As part of the study, the researchers first identified the optimal target in the SCC for lead placement in each patient through a method called “tractography modeling.” The researchers then implanted tractography-guided bilateral DBS electrodes, each with four contact points, in six male and two female patients with treatment-resistant depression between the ages 37 and 66 years. They then performed electrophysiological recordings in the operating room while the patients were fully awake and alert.

Over the course of one hour, the patients received stimulations at a frequency of 130 Hz and a current of 6 mA while local field potentials—electrical signals between neurons—were simultaneously recorded.

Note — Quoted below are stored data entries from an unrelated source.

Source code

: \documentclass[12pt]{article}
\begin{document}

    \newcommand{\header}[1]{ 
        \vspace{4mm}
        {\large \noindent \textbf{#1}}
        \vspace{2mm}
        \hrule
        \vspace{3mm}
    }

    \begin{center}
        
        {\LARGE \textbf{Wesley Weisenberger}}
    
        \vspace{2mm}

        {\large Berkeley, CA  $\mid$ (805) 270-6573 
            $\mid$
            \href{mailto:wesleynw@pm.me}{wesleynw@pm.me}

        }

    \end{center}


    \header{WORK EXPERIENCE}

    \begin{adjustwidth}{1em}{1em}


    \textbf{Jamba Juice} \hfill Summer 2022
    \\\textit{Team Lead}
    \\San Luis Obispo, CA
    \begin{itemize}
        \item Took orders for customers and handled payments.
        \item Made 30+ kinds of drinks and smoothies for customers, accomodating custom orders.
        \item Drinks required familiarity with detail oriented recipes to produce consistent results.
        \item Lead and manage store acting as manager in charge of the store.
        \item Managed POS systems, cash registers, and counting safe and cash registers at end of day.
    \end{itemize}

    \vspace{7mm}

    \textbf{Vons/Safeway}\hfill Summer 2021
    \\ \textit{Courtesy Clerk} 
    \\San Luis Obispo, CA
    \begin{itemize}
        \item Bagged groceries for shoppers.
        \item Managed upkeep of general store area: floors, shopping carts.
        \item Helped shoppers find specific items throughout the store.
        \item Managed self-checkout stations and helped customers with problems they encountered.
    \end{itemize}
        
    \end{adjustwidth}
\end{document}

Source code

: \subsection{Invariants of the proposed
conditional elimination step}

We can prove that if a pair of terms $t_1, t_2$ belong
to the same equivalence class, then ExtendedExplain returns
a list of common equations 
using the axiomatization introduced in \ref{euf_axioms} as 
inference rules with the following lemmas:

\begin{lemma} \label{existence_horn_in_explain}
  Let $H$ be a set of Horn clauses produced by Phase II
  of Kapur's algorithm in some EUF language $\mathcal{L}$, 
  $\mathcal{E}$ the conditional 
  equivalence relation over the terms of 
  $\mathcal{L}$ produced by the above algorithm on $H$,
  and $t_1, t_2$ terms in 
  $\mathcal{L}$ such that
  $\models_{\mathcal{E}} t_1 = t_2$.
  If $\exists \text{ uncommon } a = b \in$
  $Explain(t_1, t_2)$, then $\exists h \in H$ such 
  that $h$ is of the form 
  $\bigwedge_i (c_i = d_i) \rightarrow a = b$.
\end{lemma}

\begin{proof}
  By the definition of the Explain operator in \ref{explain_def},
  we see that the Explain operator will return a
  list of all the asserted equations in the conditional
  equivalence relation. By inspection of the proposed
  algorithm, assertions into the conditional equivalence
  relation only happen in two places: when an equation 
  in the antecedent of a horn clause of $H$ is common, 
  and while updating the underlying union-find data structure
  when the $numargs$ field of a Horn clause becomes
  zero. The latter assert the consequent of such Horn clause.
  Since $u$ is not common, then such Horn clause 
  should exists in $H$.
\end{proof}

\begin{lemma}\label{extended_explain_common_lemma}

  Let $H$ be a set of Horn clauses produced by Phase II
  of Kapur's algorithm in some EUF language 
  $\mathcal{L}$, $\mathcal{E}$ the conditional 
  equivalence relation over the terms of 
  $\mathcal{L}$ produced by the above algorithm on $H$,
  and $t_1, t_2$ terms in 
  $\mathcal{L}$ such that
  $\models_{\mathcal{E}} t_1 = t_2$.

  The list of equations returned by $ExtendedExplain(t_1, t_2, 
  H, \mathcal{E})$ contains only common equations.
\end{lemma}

“What we found was that within minutes of stimulation inside the operating room, there was a change in the beta brain rhythm. Patients who showed larger changes then experienced greater relief from their depression in the week after surgery,” said Waters. “The beta rhythm is conventionally associated with the brain’s determination of whether to stop or keep going with a course of action, which is why neurologists target beta with DBS to treat disorders of movement. We haven’t had a clear signal to target with DBS for depression, but now we can speculate as to how the beta signal might function in this context: a release of the brake that generates fatigue and slowness or interrupting a habitual cycle of negative self-focused thought.”

The researchers used several new methods in the study but the most important was “the use of AI to identify signals,” said Waters. “A machine learning strategy allowed us to look at a group of signals simultaneously, without the bias of conventional thinking. What the AI found was surprising, but when we looked back with a more conventional method, we could see it very clearly at the level of individuals—which is unusual in human brain science. We needed the unbiased approach to lead us to a signal that can now be investigated using more hypothesis-driven strategies.”

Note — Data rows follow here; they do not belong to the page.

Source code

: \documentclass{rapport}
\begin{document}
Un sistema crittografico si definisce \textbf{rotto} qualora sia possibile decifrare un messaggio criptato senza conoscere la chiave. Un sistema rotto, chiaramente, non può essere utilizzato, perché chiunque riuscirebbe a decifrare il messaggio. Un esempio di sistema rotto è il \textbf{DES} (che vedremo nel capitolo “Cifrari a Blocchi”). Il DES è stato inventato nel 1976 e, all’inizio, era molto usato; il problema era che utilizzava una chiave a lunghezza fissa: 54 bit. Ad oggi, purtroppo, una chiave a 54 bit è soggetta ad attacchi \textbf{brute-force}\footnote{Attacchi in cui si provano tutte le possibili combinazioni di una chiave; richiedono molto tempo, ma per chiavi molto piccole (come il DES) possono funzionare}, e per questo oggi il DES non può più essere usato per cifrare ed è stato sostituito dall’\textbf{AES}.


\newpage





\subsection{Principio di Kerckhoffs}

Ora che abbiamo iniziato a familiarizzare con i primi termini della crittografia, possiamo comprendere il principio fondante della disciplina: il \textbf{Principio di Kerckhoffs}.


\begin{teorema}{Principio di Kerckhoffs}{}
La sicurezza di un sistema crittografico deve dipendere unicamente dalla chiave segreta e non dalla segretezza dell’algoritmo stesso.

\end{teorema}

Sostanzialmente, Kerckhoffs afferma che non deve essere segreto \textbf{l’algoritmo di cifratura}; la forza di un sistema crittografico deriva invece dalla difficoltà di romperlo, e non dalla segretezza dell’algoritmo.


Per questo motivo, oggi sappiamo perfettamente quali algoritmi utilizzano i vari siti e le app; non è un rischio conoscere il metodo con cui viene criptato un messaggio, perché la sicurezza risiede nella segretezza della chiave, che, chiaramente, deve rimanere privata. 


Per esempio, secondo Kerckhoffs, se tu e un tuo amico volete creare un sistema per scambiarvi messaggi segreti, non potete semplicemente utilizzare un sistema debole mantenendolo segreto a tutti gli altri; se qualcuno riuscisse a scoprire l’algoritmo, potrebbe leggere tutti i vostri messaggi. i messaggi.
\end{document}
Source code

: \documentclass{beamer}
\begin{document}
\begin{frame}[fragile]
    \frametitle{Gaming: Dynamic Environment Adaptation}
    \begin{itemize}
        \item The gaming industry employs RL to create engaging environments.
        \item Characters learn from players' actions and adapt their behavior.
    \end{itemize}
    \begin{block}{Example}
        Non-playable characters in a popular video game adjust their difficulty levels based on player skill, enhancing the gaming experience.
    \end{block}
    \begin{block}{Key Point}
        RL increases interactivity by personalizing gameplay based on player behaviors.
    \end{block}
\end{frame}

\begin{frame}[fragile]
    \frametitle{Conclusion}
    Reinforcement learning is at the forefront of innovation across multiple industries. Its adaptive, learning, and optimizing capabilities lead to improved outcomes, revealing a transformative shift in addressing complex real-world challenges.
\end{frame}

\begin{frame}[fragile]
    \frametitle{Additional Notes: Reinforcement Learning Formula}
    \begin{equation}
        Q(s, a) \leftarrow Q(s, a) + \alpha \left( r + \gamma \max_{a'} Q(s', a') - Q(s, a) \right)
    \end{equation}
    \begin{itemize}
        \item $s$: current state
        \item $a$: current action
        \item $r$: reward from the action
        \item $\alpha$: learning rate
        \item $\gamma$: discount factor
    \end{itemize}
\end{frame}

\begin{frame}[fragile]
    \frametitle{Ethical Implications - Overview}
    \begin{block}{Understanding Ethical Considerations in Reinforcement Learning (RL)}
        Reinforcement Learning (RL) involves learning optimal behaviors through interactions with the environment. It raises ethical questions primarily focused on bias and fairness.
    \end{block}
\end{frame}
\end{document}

Mohammad Sendi, PhD candidate in the biomedical engineering department of Emory University and Georgia Institute of Technology and co-first author of the paper said, “We were able to leverage machine learning and explainable artificial intelligence approaches to explore hidden changes in brain state that would explain the obvious behavioral changes previously observed.”

The machine learning classification modeling method helps distinguish between intracranial LFPs before and following stimulation. The researchers then tested the predictors of the antidepressant response by evaluating spectral inputs using the machine learning model.

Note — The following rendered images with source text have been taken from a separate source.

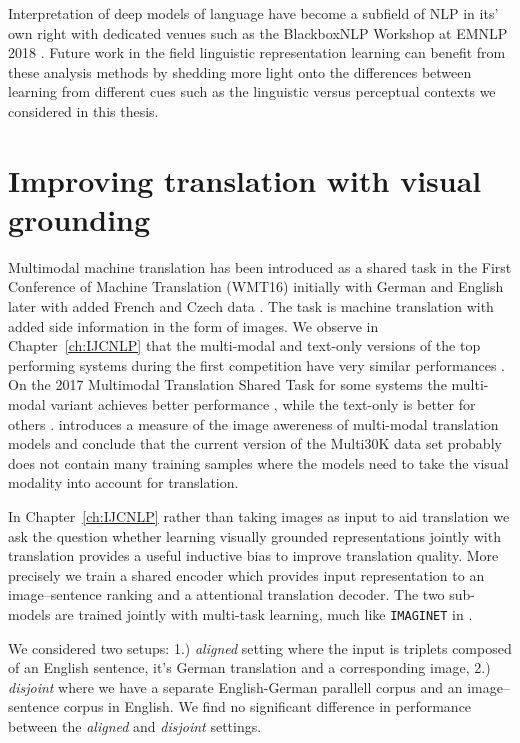 Interpretation of deep models of language have become a subfield of NLP in its' own right
with dedicated venues such as the BlackboxNLP Workshop at EMNLP 2018
\citep{alishahi2019analyzing}. Future work in the field linguistic representation learning
can benefit from these analysis methods by shedding more light onto the differences between
learning from different cues such as the linguistic versus perceptual contexts we considered in 
this thesis.



\section{Improving translation with visual grounding}

Multimodal machine translation has been introduced as a shared task \citep{specia2016shared} in the
First Conference of Machine Translation (WMT16) initially with German and English  \citep{elliott2016multi30k}
later with added French and Czech data \citep{elliott2017findings,barrault2018findings}. The task is 
machine translation with added side information in the form of images. 
We observe in Chapter~\ref{ch:IJCNLP} that the multi-modal and text-only versions of 
the top performing systems during the first competition
have very similar performances \citep{specia2016observed}.
On the 2017 Multimodal Translation Shared Task for some
systems the multi-modal variant achieves better performance
\citep{caglayan2017lium}, while the text-only is better for others \citep{ma2017osu}. 
\cite{elliott2018adversarial} introduces
a measure of the image awereness of multi-modal translation models and conclude that the current 
version of the Multi30K data set probably does not contain many training samples where the models 
need to take the visual modality into account for translation.

In Chapter~\ref{ch:IJCNLP} rather than taking images as input to aid translation we 
ask the question whether learning visually grounded representations jointly with translation
provides a useful inductive bias to improve translation quality. More precisely we train a shared
encoder which provides input representation to an image--sentence ranking and a
attentional translation decoder. The two sub-models are trained jointly with multi-task learning, much
like \texttt{IMAGINET} in \cite{chrupala2015learning}.

We considered two setups:
1.) \emph{aligned} setting where the input is triplets composed of an English sentence, 
it's German translation and a corresponding image, 2.) \emph{disjoint} where we have a
separate English-German parallell corpus and an image--sentence corpus in English.
We find no significant difference in performance between the \emph{aligned} and \emph{disjoint}
settings. 

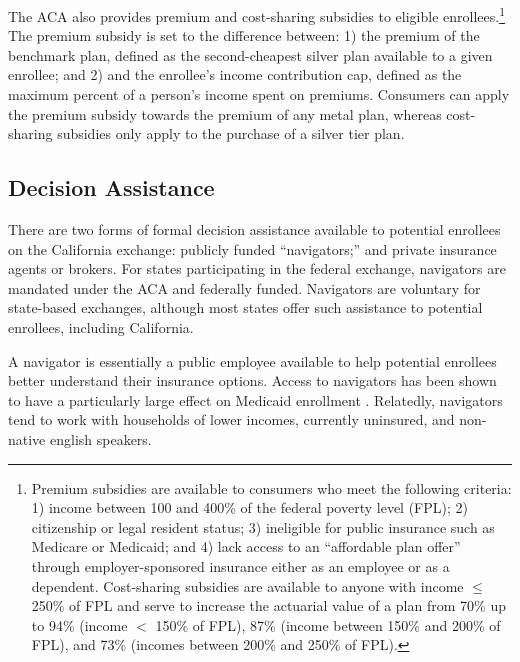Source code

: \documentclass[12pt]{article}
\begin{document}
The ACA also provides premium and cost-sharing subsidies to eligible enrollees.\footnote{Premium subsidies are available to consumers who meet the following criteria: 1) income between 100 and 400\% of the federal poverty level (FPL); 2) citizenship or legal resident status; 3) ineligible for public insurance such as Medicare or Medicaid; and 4) lack access to an ``affordable plan offer'' through employer-sponsored insurance either as an employee or as a dependent. Cost-sharing subsidies are available to anyone with income $\leq$ 250\% of FPL and serve to increase the actuarial value of a plan from 70\% up to 94\% (income $<$ 150\% of FPL), 87\% (income between 150\% and 200\% of FPL), and 73\% (incomes between 200\% and 250\% of FPL).} The premium subsidy is set to the difference between: 1) the premium of the benchmark plan, defined as the second-cheapest silver plan available to a given enrollee; and 2) and the enrollee's income contribution cap, defined as the maximum percent of a person's income spent on premiums. Consumers can apply the premium subsidy towards the premium of any metal plan, whereas cost-sharing subsidies only apply to the purchase of a silver tier plan.

\subsection{Decision Assistance}
There are two forms of formal decision assistance available to potential enrollees on the California exchange: publicly funded ``navigators;'' and private insurance agents or brokers. For states participating in the federal exchange, navigators are mandated under the ACA and federally funded. Navigators are voluntary for state-based exchanges, although most states offer such assistance to potential enrollees, including California. 

A navigator is essentially a public employee available to help potential enrollees better understand their insurance options. Access to navigators has been shown to have a particularly large effect on Medicaid enrollment \citep{myerson2019, sommers2015, aizer2003}. Relatedly, navigators tend to work with households of lower incomes, currently uninsured, and non-native english speakers.
\end{document}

The authors observed a 45.6% decrease in depression scores after one week, measured using the 17 item-Hamilton Depression Rating Scale (HDRS). This early antidepressant response correlates with a decrease in the SCC LFP beta power, which most contributes to classifier success.

“We are now in the process of tracking this beta rhythm signal over the course of treatment with deep brain stimulation,” said Waters. “The outstanding question is whether changes in this feature over weeks and months will indicate how the brain is responding to treatment—whether we need to change the parameters of stimulation, e.g., the dose, to optimize treatment for an individual.”